Work request: The listing must be reproduced in full, exactly as it stands.

Data:
╔══

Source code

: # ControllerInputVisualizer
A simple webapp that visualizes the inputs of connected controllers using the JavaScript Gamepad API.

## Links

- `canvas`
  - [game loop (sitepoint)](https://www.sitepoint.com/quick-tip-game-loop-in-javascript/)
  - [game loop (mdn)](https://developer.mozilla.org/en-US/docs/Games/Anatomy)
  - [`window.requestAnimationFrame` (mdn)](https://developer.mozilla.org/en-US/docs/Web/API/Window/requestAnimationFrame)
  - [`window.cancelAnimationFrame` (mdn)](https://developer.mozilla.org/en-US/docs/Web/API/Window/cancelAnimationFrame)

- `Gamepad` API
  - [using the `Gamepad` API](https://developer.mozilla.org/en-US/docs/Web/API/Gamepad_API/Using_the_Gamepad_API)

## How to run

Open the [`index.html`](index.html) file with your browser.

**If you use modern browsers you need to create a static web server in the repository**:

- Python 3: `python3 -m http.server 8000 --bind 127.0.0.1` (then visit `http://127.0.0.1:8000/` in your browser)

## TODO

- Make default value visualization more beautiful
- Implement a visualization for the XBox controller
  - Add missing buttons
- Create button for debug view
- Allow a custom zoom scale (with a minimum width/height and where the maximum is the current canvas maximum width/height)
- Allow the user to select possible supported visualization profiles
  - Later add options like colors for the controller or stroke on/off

╚══

Finished exercise:
Source code

: # ControllerInputVisualizer
A simple webapp that visualizes the inputs of connected controllers using the JavaScript Gamepad API.

## Links

- `canvas`
  - [game loop (sitepoint)](https://www.sitepoint.com/quick-tip-game-loop-in-javascript/)
  - [game loop (mdn)](https://developer.mozilla.org/en-US/docs/Games/Anatomy)
  - [`window.requestAnimationFrame` (mdn)](https://developer.mozilla.org/en-US/docs/Web/API/Window/requestAnimationFrame)
  - [`window.cancelAnimationFrame` (mdn)](https://developer.mozilla.org/en-US/docs/Web/API/Window/cancelAnimationFrame)

- `Gamepad` API
  - [using the `Gamepad` API](https://developer.mozilla.org/en-US/docs/Web/API/Gamepad_API/Using_the_Gamepad_API)

## How to run

Open the [`index.html`](index.html) file with your browser.

**If you use modern browsers you need to create a static web server in the repository**:

- Python 3: `python3 -m http.server 8000 --bind 127.0.0.1` (then visit `http://127.0.0.1:8000/` in your browser)

## TODO

- Make default value visualization more beautiful
- Implement a visualization for the XBox controller
  - Add missing buttons
- Create button for debug view
- Allow a custom zoom scale (with a minimum width/height and where the maximum is the current canvas maximum width/height)
- Allow the user to select possible supported visualization profiles
  - Later add options like colors for the controller or stroke on/off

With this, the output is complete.